Scribo assists in three main ways:
saves time
supports targeted teaching
captures data for feedback and measuring growth
None of these come as new tasks added to the teachers’ workload, but are achieved in ways that streamline and build on teachers’ current practices.
Write More and More Often and for a Purpose
(Graham, Kiuhara, et al., 2012) (Graham, Harris, & Santangelo, 2015)
One of the biggest impediments to improving student writing is the time required. Part of the reason for this is that each writing task leads to more tasks. For example, it’s not just the time students spend writing, but the stimulus and pre-writing, the planning, group practice and sometimes research or critical reading. Then after the fact, tasks might include peer read-arounds, teacher feedback, and targeted teaching to address common issues. Each of these are important and helpful, but when capturing student writing is made easier, along with student and cohort analysis of each text at the word, sentence and paragraph levels, this allows teachers and students to focus on segments of the writing process.
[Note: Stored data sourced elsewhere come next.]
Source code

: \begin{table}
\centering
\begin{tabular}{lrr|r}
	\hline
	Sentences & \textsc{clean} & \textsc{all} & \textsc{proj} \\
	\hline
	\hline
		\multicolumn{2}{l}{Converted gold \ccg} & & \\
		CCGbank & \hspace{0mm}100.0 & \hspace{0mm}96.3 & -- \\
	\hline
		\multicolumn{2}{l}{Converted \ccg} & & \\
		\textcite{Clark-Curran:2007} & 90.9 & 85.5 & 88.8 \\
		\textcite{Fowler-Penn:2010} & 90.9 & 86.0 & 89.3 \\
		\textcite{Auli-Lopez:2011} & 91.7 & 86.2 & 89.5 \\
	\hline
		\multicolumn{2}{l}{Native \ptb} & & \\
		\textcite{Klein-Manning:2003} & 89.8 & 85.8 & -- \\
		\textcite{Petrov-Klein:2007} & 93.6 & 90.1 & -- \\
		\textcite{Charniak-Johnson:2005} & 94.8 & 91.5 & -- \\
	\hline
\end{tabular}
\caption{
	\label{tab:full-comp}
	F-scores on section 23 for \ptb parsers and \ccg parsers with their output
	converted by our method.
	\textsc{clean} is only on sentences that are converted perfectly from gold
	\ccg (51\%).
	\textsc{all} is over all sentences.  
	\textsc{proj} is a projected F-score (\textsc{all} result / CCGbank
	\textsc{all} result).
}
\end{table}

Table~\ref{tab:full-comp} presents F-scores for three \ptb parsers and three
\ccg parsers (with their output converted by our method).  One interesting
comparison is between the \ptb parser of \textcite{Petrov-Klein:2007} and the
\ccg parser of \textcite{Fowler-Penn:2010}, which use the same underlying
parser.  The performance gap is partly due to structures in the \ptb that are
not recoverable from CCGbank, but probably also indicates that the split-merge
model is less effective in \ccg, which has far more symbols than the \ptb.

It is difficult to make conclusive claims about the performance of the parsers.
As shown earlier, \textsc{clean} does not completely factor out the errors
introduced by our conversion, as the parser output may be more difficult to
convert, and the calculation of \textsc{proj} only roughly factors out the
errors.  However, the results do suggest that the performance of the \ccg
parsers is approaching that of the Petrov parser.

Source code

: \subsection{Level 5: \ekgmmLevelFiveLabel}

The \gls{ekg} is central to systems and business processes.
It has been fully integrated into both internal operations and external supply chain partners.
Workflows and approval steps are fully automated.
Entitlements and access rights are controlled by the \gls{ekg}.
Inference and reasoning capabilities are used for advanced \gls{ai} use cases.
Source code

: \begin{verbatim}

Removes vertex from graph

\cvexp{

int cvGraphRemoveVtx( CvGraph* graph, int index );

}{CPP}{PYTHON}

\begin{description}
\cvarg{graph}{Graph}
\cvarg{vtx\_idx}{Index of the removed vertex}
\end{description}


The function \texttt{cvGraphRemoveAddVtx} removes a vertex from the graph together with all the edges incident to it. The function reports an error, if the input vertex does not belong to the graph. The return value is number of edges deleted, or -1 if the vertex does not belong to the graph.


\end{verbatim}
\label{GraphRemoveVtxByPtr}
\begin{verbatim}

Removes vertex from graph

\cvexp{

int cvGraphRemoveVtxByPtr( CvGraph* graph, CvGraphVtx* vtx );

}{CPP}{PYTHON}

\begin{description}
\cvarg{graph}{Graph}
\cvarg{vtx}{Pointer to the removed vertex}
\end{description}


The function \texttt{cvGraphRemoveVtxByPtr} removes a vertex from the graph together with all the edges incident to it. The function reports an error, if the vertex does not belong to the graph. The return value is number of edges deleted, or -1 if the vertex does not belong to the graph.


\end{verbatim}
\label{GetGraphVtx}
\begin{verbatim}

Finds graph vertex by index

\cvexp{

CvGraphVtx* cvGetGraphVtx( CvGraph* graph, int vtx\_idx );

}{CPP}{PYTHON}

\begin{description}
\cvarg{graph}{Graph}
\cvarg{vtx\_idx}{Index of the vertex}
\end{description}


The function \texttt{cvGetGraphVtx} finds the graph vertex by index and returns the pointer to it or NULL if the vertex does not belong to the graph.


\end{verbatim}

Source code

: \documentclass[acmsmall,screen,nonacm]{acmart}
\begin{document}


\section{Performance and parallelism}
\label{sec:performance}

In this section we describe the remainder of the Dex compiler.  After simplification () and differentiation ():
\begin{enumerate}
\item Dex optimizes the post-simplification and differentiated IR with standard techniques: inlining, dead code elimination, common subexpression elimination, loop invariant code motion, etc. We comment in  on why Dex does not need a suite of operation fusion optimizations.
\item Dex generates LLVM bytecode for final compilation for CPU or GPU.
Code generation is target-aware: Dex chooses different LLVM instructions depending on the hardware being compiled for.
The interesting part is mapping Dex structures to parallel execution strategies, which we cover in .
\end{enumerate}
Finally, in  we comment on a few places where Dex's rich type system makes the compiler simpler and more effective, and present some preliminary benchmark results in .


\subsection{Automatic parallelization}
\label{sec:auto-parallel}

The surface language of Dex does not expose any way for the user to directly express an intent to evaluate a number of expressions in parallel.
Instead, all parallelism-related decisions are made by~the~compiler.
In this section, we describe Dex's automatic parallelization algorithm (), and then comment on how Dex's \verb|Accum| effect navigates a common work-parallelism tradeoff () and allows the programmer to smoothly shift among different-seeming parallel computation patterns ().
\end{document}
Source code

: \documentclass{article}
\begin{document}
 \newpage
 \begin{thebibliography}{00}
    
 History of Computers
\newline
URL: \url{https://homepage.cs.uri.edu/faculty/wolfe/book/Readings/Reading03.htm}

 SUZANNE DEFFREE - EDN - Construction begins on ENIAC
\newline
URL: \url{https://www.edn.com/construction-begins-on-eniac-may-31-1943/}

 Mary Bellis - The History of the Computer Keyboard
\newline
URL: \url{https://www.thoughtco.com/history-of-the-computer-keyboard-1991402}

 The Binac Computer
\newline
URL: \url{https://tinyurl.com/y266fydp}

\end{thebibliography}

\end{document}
With Scribo making each step easier and analysis more granular, more frequent writing is possible. Here are three scenarios supported by the research:
QuickWrites
When the workload implications of a writing task are diminished, quick writings gain increased value. Rather than a warm-up that might easily be discarded, with ease of analysis and capture of the skills data embedded in the writings, this regular occurrence contributes to evidence-based activities and targeted teaching. For example, after a class discussion or watching a short video clip, students could process their ideas in a short writing that can be used during the same lesson to review learning, find misconceptions or build on successful skills. Among the many things teachers can do is to use sample paragraphs for group analysis or focus on common topics or summaries.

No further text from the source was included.